About this task – Transcribe exactly the lines from the first line of the records through the line containing "- **Framework Preset**: Vite", and leave out every picture.

Records supplied –
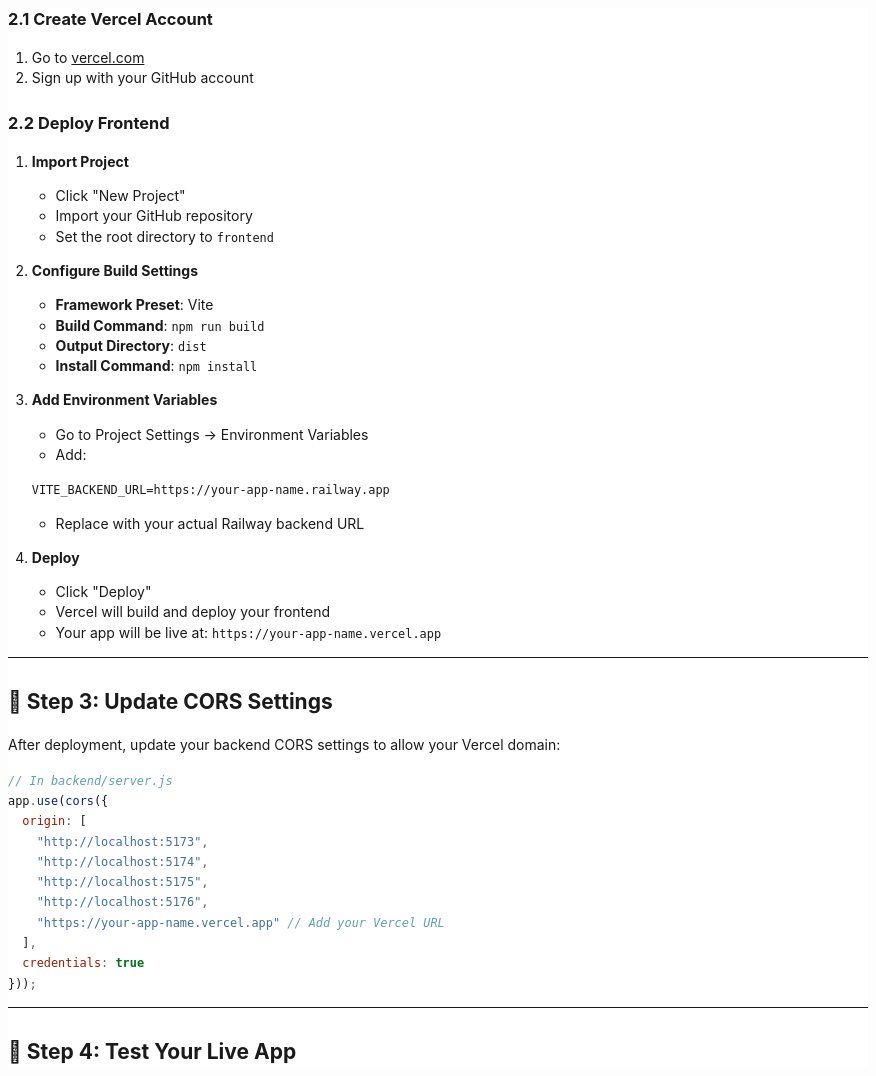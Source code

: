 ### 2.1 Create Vercel Account
1. Go to [vercel.com](https://vercel.com)
2. Sign up with your GitHub account

### 2.2 Deploy Frontend
1. **Import Project**
   - Click "New Project"
   - Import your GitHub repository
   - Set the root directory to `frontend`

2. **Configure Build Settings**
   - **Framework Preset**: Vite
   - **Build Command**: `npm run build`
   - **Output Directory**: `dist`
   - **Install Command**: `npm install`

3. **Add Environment Variables**
   - Go to Project Settings → Environment Variables
   - Add:
   ```
   VITE_BACKEND_URL=https://your-app-name.railway.app
   ```
   - Replace with your actual Railway backend URL

4. **Deploy**
   - Click "Deploy"
   - Vercel will build and deploy your frontend
   - Your app will be live at: `https://your-app-name.vercel.app`

---

## 🔗 Step 3: Update CORS Settings

After deployment, update your backend CORS settings to allow your Vercel domain:

```javascript
// In backend/server.js
app.use(cors({
  origin: [
    "http://localhost:5173",
    "http://localhost:5174", 
    "http://localhost:5175",
    "http://localhost:5176",
    "https://your-app-name.vercel.app" // Add your Vercel URL
  ],
  credentials: true
}));
```

---

## 🎉 Step 4: Test Your Live App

Answer for this exercise –
Source code

: ### 2.1 Create Vercel Account
1. Go to [vercel.com](https://vercel.com)
2. Sign up with your GitHub account

### 2.2 Deploy Frontend
1. **Import Project**
   - Click "New Project"
   - Import your GitHub repository
   - Set the root directory to `frontend`

2. **Configure Build Settings**
   - **Framework Preset**: Vite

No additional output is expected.